Modified to exclude the labile international normalized ratio.
Figure 1. Percentage of Warfarin-Treated Patients Taking Aspirin Without an Apparent Indication by Month
At baseline, 29.4% of the patient population was taking warfarin and aspirin without a history of coronary artery disease, myocardial infarction, percutaneous coronary intervention, coronary artery bypass grafting, peripheral arterial disease, heart valve replacement, use of left ventricular assist device, heart transplant, or (at some centers) a history of stroke or antiphospholipid syndrome. Starting 24 months before the intervention, a significant decrease in aspirin use was observed. After the intervention, a further significant decrease in aspirin use was achieved, with a mean postintervention rate of aspirin use of 15.7%, compared with 27.1% immediately before the intervention. P values compare the slopes of the regression lines.
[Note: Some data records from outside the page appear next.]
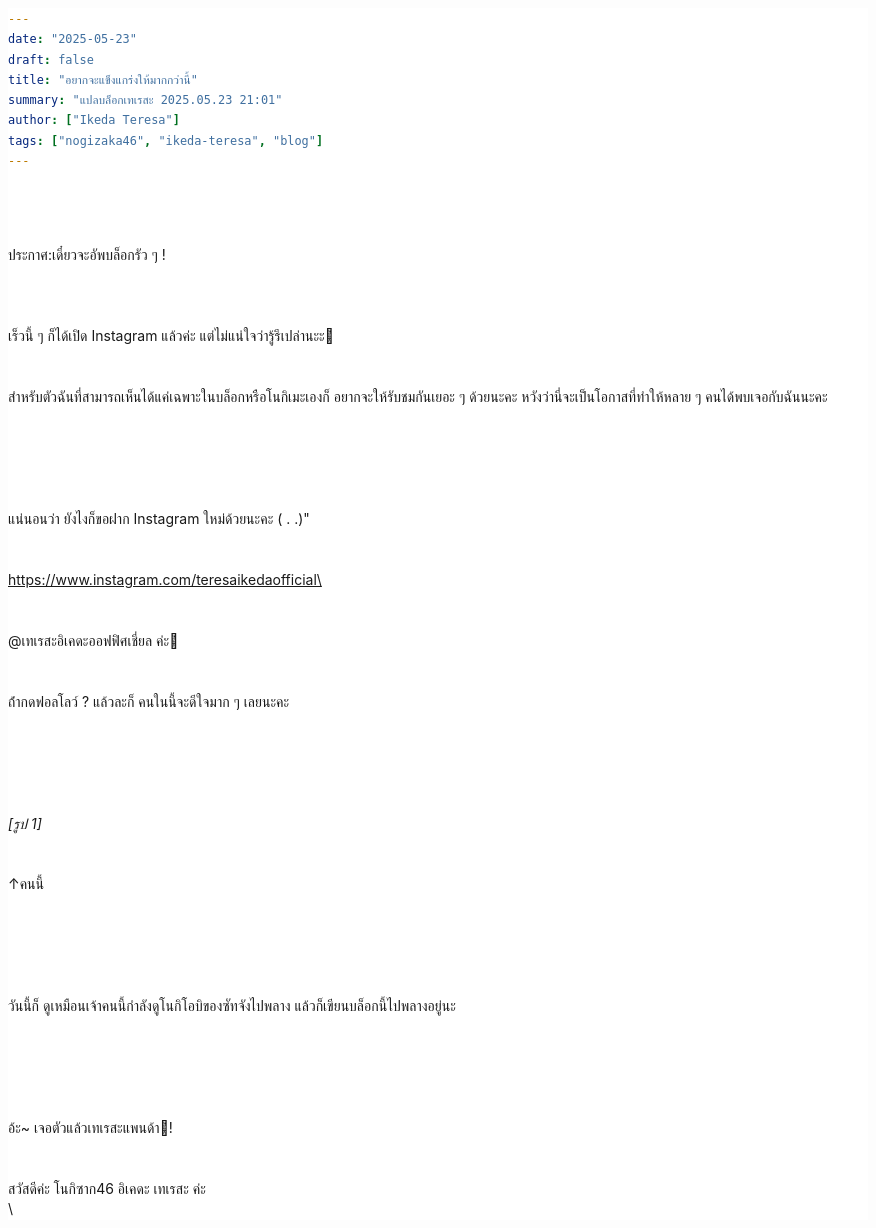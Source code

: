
 ```yaml
---
date: "2025-05-23"
draft: false
title: "อยากจะแข็งแกร่งให้มากกว่านี้"
summary: "แปลบล็อกเทเรสะ 2025.05.23 21:01"
author: ["Ikeda Teresa"]
tags: ["nogizaka46", "ikeda-teresa", "blog"]
---
```


\
\
\
ประกาศ:เดี๋ยวจะอัพบล็อกรัว ๆ !\
\
\
\
เร็วนี้ ๆ ก็ได้เปิด Instagram แล้วค่ะ แต่ไม่แน่ใจว่ารู้รึเปล่านะะ🤭\
\
\
สำหรับตัวฉันที่สามารถเห็นได้แค่เฉพาะในบล็อกหรือโนกิเมะเองก็ อยากจะให้รับชมกันเยอะ ๆ ด้วยนะคะ หวังว่านี่จะเป็นโอกาสที่ทำให้หลาย ๆ คนได้พบเจอกับฉันนะคะ\
\
\
\
\
\
แน่นอนว่า ยังไงก็ขอฝาก Instagram ใหม่ด้วยนะคะ ( . .)"\
\
\
https://www.instagram.com/teresaikedaofficial\
\
\
\
@เทเรสะอิเคดะออฟฟิศเชี่ยล ค่ะ🐰\
\
\
ถ้่ากดฟอลโลว์ ? แล้วละก็ คนในนี้จะดีใจมาก ๆ เลยนะคะ\
\
\
\
\
\
_[รูป 1]_\
\
\
↑คนนี้\
\
\
\
\
\
วันนี้ก็ ดูเหมือนเจ้าคนนี้กำลังดูโนกิโอบิของซัทจังไปพลาง แล้วก็เขียนบล็อกนี้ไปพลางอยู่นะ\
\
\
\
\
\
อ้ะ~ เจอตัวแล้วเทเรสะแพนด้า👀!\
\
\
สวัสดีค่ะ โนกิซาก46 อิเคดะ เทเรสะ ค่ะ\
\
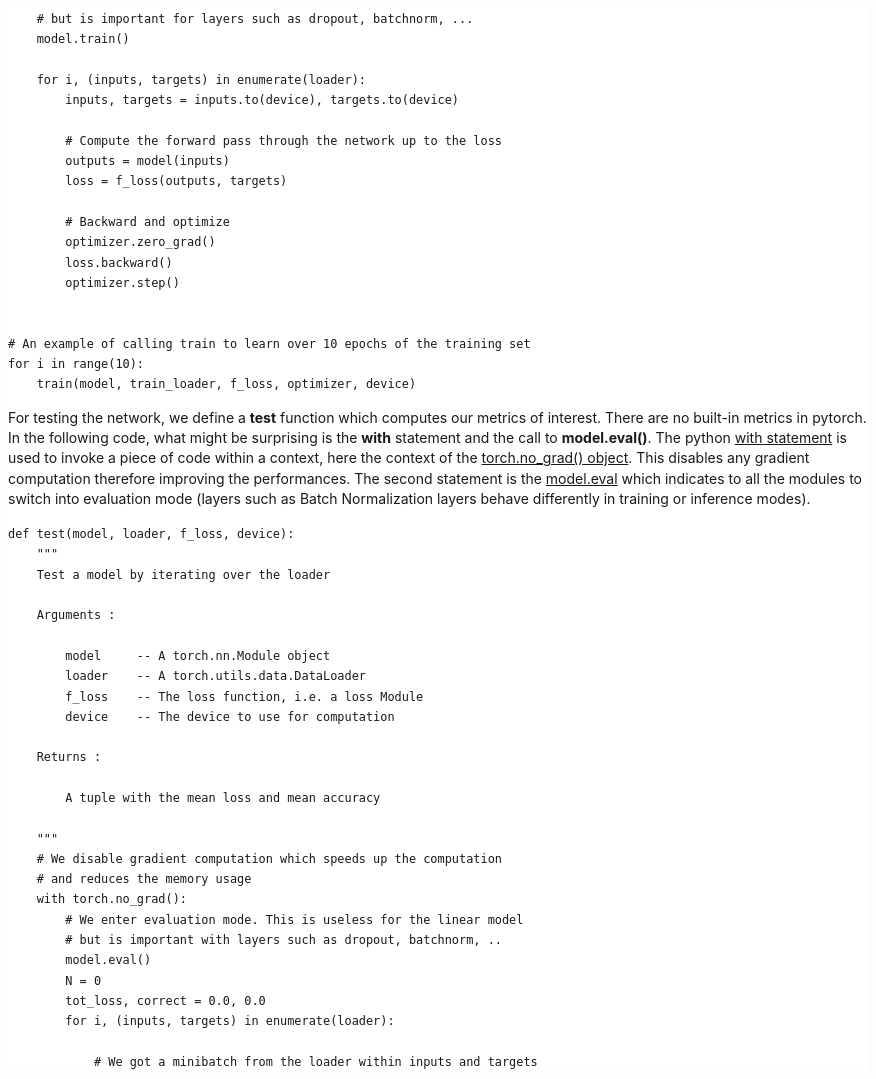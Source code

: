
 ``` {.sourceCode .python}
    # but is important for layers such as dropout, batchnorm, ...
    model.train()

    for i, (inputs, targets) in enumerate(loader):
        inputs, targets = inputs.to(device), targets.to(device)

        # Compute the forward pass through the network up to the loss
        outputs = model(inputs)
        loss = f_loss(outputs, targets)

        # Backward and optimize
        optimizer.zero_grad()
        loss.backward()
        optimizer.step()


# An example of calling train to learn over 10 epochs of the training set
for i in range(10):
    train(model, train_loader, f_loss, optimizer, device)
```

For testing the network, we define a **test** function which computes
our metrics of interest. There are no built-in metrics in pytorch. In
the following code, what might be surprising is the **with** statement
and the call to **model.eval()**. The python [with
statement](https://docs.python.org/3/reference/compound_stmts.html#with)
is used to invoke a piece of code within a context, here the context of
the [torch.no_grad()
object](https://pytorch.org/docs/stable/autograd.html#locally-disable-grad).
This disables any gradient computation therefore improving the
performances. The second statement is the
[model.eval](https://pytorch.org/docs/stable/generated/torch.nn.Module.html#torch.nn.Module.eval)
which indicates to all the modules to switch into evaluation mode
(layers such as Batch Normalization layers behave differently in
training or inference modes).

``` {.sourceCode .python}
def test(model, loader, f_loss, device):
    """
    Test a model by iterating over the loader

    Arguments :

        model     -- A torch.nn.Module object
        loader    -- A torch.utils.data.DataLoader
        f_loss    -- The loss function, i.e. a loss Module
        device    -- The device to use for computation 

    Returns :

        A tuple with the mean loss and mean accuracy

    """
    # We disable gradient computation which speeds up the computation
    # and reduces the memory usage
    with torch.no_grad():
        # We enter evaluation mode. This is useless for the linear model
        # but is important with layers such as dropout, batchnorm, ..
        model.eval()
        N = 0
        tot_loss, correct = 0.0, 0.0
        for i, (inputs, targets) in enumerate(loader):

            # We got a minibatch from the loader within inputs and targets
```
Figure 2. Percentage of Warfarin-Treated Patients Taking Aspirin Without an Apparent Indication by Month Who Experienced Major Bleeding
There was a statistically significant decrease in major bleeding events per month during the 24 months after the intervention compared with before the intervention. P value compares the slopes of the regression lines.
Figure 3. Percentage of Warfarin-Treated Patients Taking Aspirin Without an Apparent Indication by Month Who Experienced Thrombotic Events
There was no statistically significant change in thrombotic events per month during the 24 months after the intervention compared with before the intervention. P value compares the slopes of the regression lines.
Figure 4. Percentage of Patients Treated With Warfarin Taking Aspirin Without an Apparent Indication by Month Who Experienced Any Bleeding
There was a statistically significant decrease in bleeding events per month in the patient population before and after the observed decrease in aspirin use at 24 months before the intervention. P value compares the slope of the regression lines.